We flew a red-eye special through the middle of the night from Sacramento to Boston and picked up a rental car promising unlimited mileage and headed north. We were on our way to the Clark’s Trading Post in Lincoln, NH. to ride a train. Folks raised in the East may know about summer roadside attractions. This place has train rides, bear shows, boat rides, a Segway racecourse, climbing walls, a shooting gallery, food, and every kind of tourist souvenir you could imagine. It was exceedingly clean and 100 local folks of all ages had summer jobs.
Since my hubby volunteers with Roots of Motive Power in Willits he already knew a lot about steam engine operations and with correspondence done in advance he had the chance to spend the day in the cab of the locomotive as it traveled through White Mountain forests. So many old steam engines are stationary objects in parks and museums finding a century old one in operating condition is a treat.
While he rode the train I talked to employees about exhibiting bears. Most of us might think…”OMG…poor bears…what a cruel life…” but I’m telling you folks, these bears have a good easy life.

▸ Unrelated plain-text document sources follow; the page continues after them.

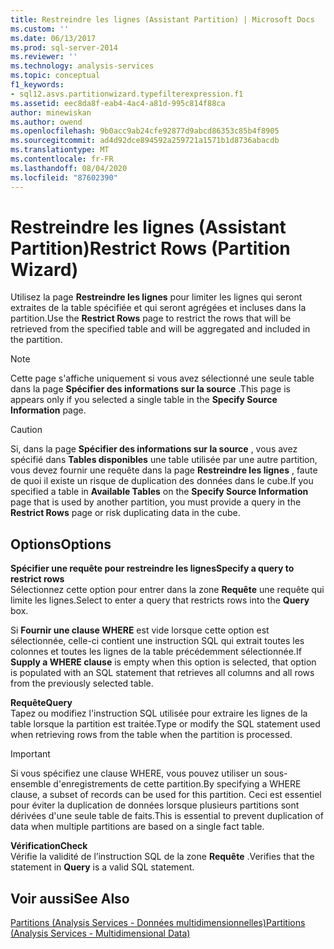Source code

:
 ```yaml
---
title: Restreindre les lignes (Assistant Partition) | Microsoft Docs
ms.custom: ''
ms.date: 06/13/2017
ms.prod: sql-server-2014
ms.reviewer: ''
ms.technology: analysis-services
ms.topic: conceptual
f1_keywords:
- sql12.asvs.partitionwizard.typefilterexpression.f1
ms.assetid: eec8da8f-eab4-4ac4-a81d-995c814f88ca
author: minewiskan
ms.author: owend
ms.openlocfilehash: 9b0acc9ab24cfe92877d9abcd86353c85b4f8905
ms.sourcegitcommit: ad4d92dce894592a259721a1571b1d8736abacdb
ms.translationtype: MT
ms.contentlocale: fr-FR
ms.lasthandoff: 08/04/2020
ms.locfileid: "87602390"
---
```

# <a name="restrict-rows-partition-wizard"></a><span data-ttu-id="de189-102">Restreindre les lignes (Assistant Partition)</span><span class="sxs-lookup"><span data-stu-id="de189-102">Restrict Rows (Partition Wizard)</span></span>
  <span data-ttu-id="de189-103">Utilisez la page **Restreindre les lignes** pour limiter les lignes qui seront extraites de la table spécifiée et qui seront agrégées et incluses dans la partition.</span><span class="sxs-lookup"><span data-stu-id="de189-103">Use the **Restrict Rows** page to restrict the rows that will be retrieved from the specified table and will be aggregated and included in the partition.</span></span>  
  
> [!NOTE]  
>  <span data-ttu-id="de189-104"> Cette page s'affiche uniquement si vous avez sélectionné une seule table dans la page **Spécifier des informations sur la source** .</span><span class="sxs-lookup"><span data-stu-id="de189-104">This page is appears only if you selected a single table in the **Specify Source Information** page.</span></span>  
  
> [!CAUTION]  
>  <span data-ttu-id="de189-105"> Si, dans la page **Spécifier des informations sur la source** , vous avez spécifié dans **Tables disponibles** une table utilisée par une autre partition, vous devez fournir une requête dans la page **Restreindre les lignes** , faute de quoi il existe un risque de duplication des données dans le cube.</span><span class="sxs-lookup"><span data-stu-id="de189-105">If you specified a table in **Available Tables** on the **Specify Source Information** page that is used by another partition, you must provide a query in the **Restrict Rows** page or risk duplicating data in the cube.</span></span>  
  
## <a name="options"></a><span data-ttu-id="de189-106">Options</span><span class="sxs-lookup"><span data-stu-id="de189-106">Options</span></span>  
 <span data-ttu-id="de189-107">**Spécifier une requête pour restreindre les lignes**</span><span class="sxs-lookup"><span data-stu-id="de189-107">**Specify a query to restrict rows**</span></span>  
 <span data-ttu-id="de189-108">Sélectionnez cette option pour entrer dans la zone **Requête** une requête qui limite les lignes.</span><span class="sxs-lookup"><span data-stu-id="de189-108">Select to enter a query that restricts rows into the **Query** box.</span></span>  
  
 <span data-ttu-id="de189-109">Si **Fournir une clause WHERE** est vide lorsque cette option est sélectionnée, celle-ci contient une instruction SQL qui extrait toutes les colonnes et toutes les lignes de la table précédemment sélectionnée.</span><span class="sxs-lookup"><span data-stu-id="de189-109">If **Supply a WHERE clause** is empty when this option is selected, that option is populated with an SQL statement that retrieves all columns and all rows from the previously selected table.</span></span>  
  
 <span data-ttu-id="de189-110">**Requête**</span><span class="sxs-lookup"><span data-stu-id="de189-110">**Query**</span></span>  
 <span data-ttu-id="de189-111">Tapez ou modifiez l'instruction SQL utilisée pour extraire les lignes de la table lorsque la partition est traitée.</span><span class="sxs-lookup"><span data-stu-id="de189-111">Type or modify the SQL statement used when retrieving rows from the table when the partition is processed.</span></span>  
  
> [!IMPORTANT]  
>  <span data-ttu-id="de189-112">Si vous spécifiez une clause WHERE, vous pouvez utiliser un sous-ensemble d'enregistrements de cette partition.</span><span class="sxs-lookup"><span data-stu-id="de189-112">By specifying a WHERE clause, a subset of records can be used for this partition.</span></span> <span data-ttu-id="de189-113">Ceci est essentiel pour éviter la duplication de données lorsque plusieurs partitions sont dérivées d'une seule table de faits.</span><span class="sxs-lookup"><span data-stu-id="de189-113">This is essential to prevent duplication of data when multiple partitions are based on a single fact table.</span></span>  
  
 <span data-ttu-id="de189-114">**Vérification**</span><span class="sxs-lookup"><span data-stu-id="de189-114">**Check**</span></span>  
 <span data-ttu-id="de189-115">Vérifie la validité de l’instruction SQL de la zone **Requête** .</span><span class="sxs-lookup"><span data-stu-id="de189-115">Verifies that the statement in **Query** is a valid SQL statement.</span></span>  
  
## <a name="see-also"></a><span data-ttu-id="de189-116">Voir aussi</span><span class="sxs-lookup"><span data-stu-id="de189-116">See Also</span></span>  
 [<span data-ttu-id="de189-117">Partitions &#40;Analysis Services - Données multidimensionnelles&#41;</span><span class="sxs-lookup"><span data-stu-id="de189-117">Partitions &#40;Analysis Services - Multidimensional Data&#41;</span></span>](multidimensional-models-olap-logical-cube-objects/partitions-analysis-services-multidimensional-data.md)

Clark’s is so well respected having dealt with bears for 60 years that the state wildlife department turns to them with questions about bears. Bears that have passed away are buried on a lawn with headstones over their graves. There are enclosures for retired bears away from the arena and for performing bears there is adequate space.
The instrument for training a show bear? An ice cream cone. I kid you not…the handler has an ice cream cone and a spoon. A trick is done right and the bear gets a spoonful of ice cream. Happy bears. I watched the bears being washed and groomed for a show. The hair that is shed is collected for weavers, who spin it into yarn to be knitted into hats and scarfs. Those bear hair adornments are donated to local non-profits to be auctioned off as fund-raisers.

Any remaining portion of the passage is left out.